Schnabel P, Böhm M
Klinik III für Innere Medizin der Universität zu Köln, Joseph-Stelzmann-Str. 9, D-50924 Köln, Germany, Germany.
Z Kardiol. 1999 Oct;88(Suppl 3):S005-11. doi: 10.1007/s003920050575.
In heart failure, decreased cardiac output leads to a number of adaptive mechanisms. Among these, neuroendocrine activation including activation of the renin-angiotensin-aldosterone system, augmentation of vasopressin and endothelin release, and activation of the sympathetic nervous system occur. The increase of adrenergic drive is characterized by decreased baroreceptor sensitivity, increased plasma norepinephrine levels and cardiac norepinephrine spillover, and desensitization of postsynaptic β-adrenergic signal transduction.
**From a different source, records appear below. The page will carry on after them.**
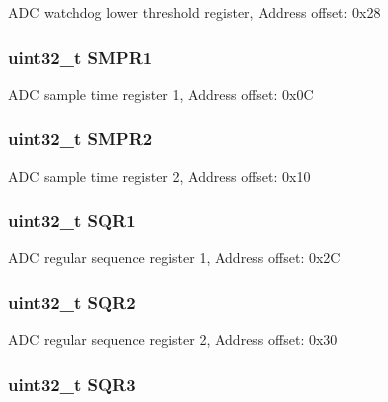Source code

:A\-D\-C watchdog lower threshold register, Address offset\-: 0x28 \hypertarget{struct_a_d_c___type_def_af9d6c604e365c7d9d7601bf4ef373498}{
\subsubsection[{S\-M\-P\-R1}]{ uint32\-\_\-t S\-M\-P\-R1}}\label{struct_a_d_c___type_def_af9d6c604e365c7d9d7601bf4ef373498}
A\-D\-C sample time register 1, Address offset\-: 0x0\-C \hypertarget{struct_a_d_c___type_def_a6ac83fae8377c7b7fcae50fa4211b0e8}{
\subsubsection[{S\-M\-P\-R2}]{ uint32\-\_\-t S\-M\-P\-R2}}\label{struct_a_d_c___type_def_a6ac83fae8377c7b7fcae50fa4211b0e8}
A\-D\-C sample time register 2, Address offset\-: 0x10 \hypertarget{struct_a_d_c___type_def_a3302e1bcfdfbbfeb58779d0761fb377c}{
\subsubsection[{S\-Q\-R1}]{ uint32\-\_\-t S\-Q\-R1}}\label{struct_a_d_c___type_def_a3302e1bcfdfbbfeb58779d0761fb377c}
A\-D\-C regular sequence register 1, Address offset\-: 0x2\-C \hypertarget{struct_a_d_c___type_def_aab440b0ad8631f5666dd32768a89cf60}{
\subsubsection[{S\-Q\-R2}]{ uint32\-\_\-t S\-Q\-R2}}\label{struct_a_d_c___type_def_aab440b0ad8631f5666dd32768a89cf60}
A\-D\-C regular sequence register 2, Address offset\-: 0x30 \hypertarget{struct_a_d_c___type_def_a97e40d9928fa25a5628d6442f0aa6c0f}{
\subsubsection[{S\-Q\-R3}]{ uint32\-\_\-t S\-Q\-R3}}\label{struct_a_d_c___type_def_a97e40d9928fa25a5628d6442f0aa6c0f}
While increased sympathetic drive initially helps to maintain contractile performance of the damaged heart, the above changes chronically result in catecholamine refractoriness and are associated with a poor prognosis.Besides diuretics, the current therapy of heart failure includes ACE inhibitors, digitalis, and β-blockers. In addition, there is evidence that AT1 receptor antagonists might be useful, and, in the presence of arrrhythmia, amiodarone is widely used. The current review briefly summarizes how these drugs interfere with the sympathetic nervous system and speculates that antiadrenergic properties might contribute to the beneficial effects of some of these agents with respect to exercise tolerance and survival of patients with heart failure.
在心力衰竭中,心输出量降低会引发多种适应性机制。其中包括神经内分泌激活,这其中有肾素 - 血管紧张素 - 醛固酮系统的激活、血管加压素和内皮素释放增加以及交感神经系统激活。肾上腺素能驱动增加的特征是压力感受器敏感性降低、血浆去甲肾上腺素水平升高和心脏去甲肾上腺素溢出增加,以及突触后β - 肾上腺素能信号转导脱敏。虽然交感神经驱动增加最初有助于维持受损心脏的收缩功能,但上述变化长期会导致儿茶酚胺不应性,并与不良预后相关。除利尿剂外,目前心力衰竭的治疗包括血管紧张素转换酶抑制剂、洋地黄和β受体阻滞剂。此外,有证据表明血管紧张素Ⅱ1型受体拮抗剂可能有用,并且在存在心律失常时,胺碘酮被广泛使用。本综述简要总结了这些药物如何干扰交感神经系统,并推测抗肾上腺素能特性可能有助于其中一些药物对心力衰竭患者运动耐量和生存率产生有益影响。